Still, we think it's worth pointing out a few patterns that are so common that you'll have seen several examples of each before you finish this book. Once you learn these patterns, you can write similar procedures almost automatically. But there's an irony in learning patterns: In Scheme, once you've identified a pattern, you can write a general-purpose procedure that handles all such cases without writing individual procedures for each situation. Then you don't have to use the pattern any more! Chapter 8 presents several general pattern-handling procedures, called higher-order procedures. In this chapter we'll consider the patterns corresponding to those higher-order procedures, and we'll use the names of those procedures to name the patterns.

What's the point of learning patterns if you can use higher-order procedures instead? There are at least two points. The first, as you'll see very soon, is that some problems almost follow one of the patterns; in that case, you can't use the corresponding higher-order procedure, which works only for problems that exactly follow the pattern. But you can use your understanding of the pattern to help with these related problems. The second point is that in Chapter 19 we'll show how the higher-order functions are themselves implemented using these recursive patterns.
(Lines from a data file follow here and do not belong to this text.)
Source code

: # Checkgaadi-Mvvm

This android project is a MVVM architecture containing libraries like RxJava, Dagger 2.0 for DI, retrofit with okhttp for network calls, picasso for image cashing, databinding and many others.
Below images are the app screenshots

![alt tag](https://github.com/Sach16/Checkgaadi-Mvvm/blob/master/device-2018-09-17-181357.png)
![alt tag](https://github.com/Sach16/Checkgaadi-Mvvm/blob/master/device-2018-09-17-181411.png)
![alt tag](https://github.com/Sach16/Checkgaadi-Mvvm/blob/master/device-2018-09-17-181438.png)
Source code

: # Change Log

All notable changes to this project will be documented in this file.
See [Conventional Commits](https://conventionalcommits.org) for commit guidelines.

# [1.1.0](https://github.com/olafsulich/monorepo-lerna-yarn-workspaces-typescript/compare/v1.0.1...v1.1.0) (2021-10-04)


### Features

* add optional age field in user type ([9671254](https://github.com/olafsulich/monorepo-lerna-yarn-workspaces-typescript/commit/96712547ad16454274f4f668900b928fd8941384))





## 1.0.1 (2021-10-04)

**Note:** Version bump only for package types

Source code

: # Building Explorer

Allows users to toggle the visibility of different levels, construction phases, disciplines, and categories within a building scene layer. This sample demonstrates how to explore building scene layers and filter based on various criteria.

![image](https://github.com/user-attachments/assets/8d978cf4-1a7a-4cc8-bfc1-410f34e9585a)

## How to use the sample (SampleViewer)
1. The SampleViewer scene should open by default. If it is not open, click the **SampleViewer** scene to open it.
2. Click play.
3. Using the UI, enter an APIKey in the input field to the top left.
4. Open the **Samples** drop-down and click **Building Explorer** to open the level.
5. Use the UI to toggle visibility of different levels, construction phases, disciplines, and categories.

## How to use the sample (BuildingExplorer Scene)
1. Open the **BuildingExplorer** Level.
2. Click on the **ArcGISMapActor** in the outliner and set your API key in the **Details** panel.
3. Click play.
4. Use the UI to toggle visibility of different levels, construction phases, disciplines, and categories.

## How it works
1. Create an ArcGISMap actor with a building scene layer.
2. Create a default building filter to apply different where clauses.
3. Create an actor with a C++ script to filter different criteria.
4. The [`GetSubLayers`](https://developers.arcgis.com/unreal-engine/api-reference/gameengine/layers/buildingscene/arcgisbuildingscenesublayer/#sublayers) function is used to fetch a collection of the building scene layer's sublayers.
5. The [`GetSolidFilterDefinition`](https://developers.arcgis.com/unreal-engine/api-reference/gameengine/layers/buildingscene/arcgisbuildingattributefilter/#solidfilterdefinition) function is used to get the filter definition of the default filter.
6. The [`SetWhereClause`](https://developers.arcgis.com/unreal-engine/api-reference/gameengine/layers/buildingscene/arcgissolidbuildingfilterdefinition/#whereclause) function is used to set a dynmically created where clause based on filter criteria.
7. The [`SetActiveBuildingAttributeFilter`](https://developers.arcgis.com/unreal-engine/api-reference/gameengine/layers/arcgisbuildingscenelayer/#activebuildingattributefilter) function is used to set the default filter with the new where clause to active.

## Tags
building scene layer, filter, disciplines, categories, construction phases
This chapter isn't an official list of all important patterns; as you gain programming experience, you'll certainly add more patterns to your repertoire.

The `Every` Pattern

Here's a procedure to square every number in a sentence of numbers:

(define (square-sent sent)
  (if (empty? sent)
      '()
      (se (square (first sent))
          (square-sent (bf sent)))))

Here's a procedure to translate every word of a sentence into Pig Latin:

(define (pigl-sent sent)
  (if (empty? sent)
      '()
      (se (pigl (first sent))
          (pigl-sent (bf sent)))))

The pattern here is pretty clear. Our recursive case will do something straightforward to the first of the sentence, such as squareing it or pigling it, and we'll combine that with the result of a recursive call on the butfirst of the sentence.

The letter-pairs procedure that we wrote in Chapter 11 is an example of a procedure that follows the every pattern pretty closely, but not exactly. The difference is that letter-pairs looks at its argument sentence two words at a time.

(define (letter-pairs wd)
  (if (= (count wd) 1)
      '()
      (se (word (first wd) (first (bf wd)))
          (letter-pairs (bf wd)))))

Compare this with the earlier definition of square-sent. The recursive case still uses se to combine one part of the result with a recursive call based on the butfirst of the argument, but here both the first letter and the second letter of the argument contribute to the first word of the result. That's why the base case also has to be different; the recursive case requires at least two letters, so the base case is a one-letter word.[2]

Let's solve a slightly different problem. This time, we want to break the word down into non-overlapping pairs of letters, like this:

> (disjoint-pairs 'tripoli)                  ;; the new problem
(TR IP OL I)

> (letter-pairs 'tripoli)                    ;; compare the old one
(TR RI IP PO OL LI)

The main difference between these two functions is that in disjoint-pairs we eliminate two letters at once in the recursive call. A second difference is that we have to deal with the special case of odd-length words.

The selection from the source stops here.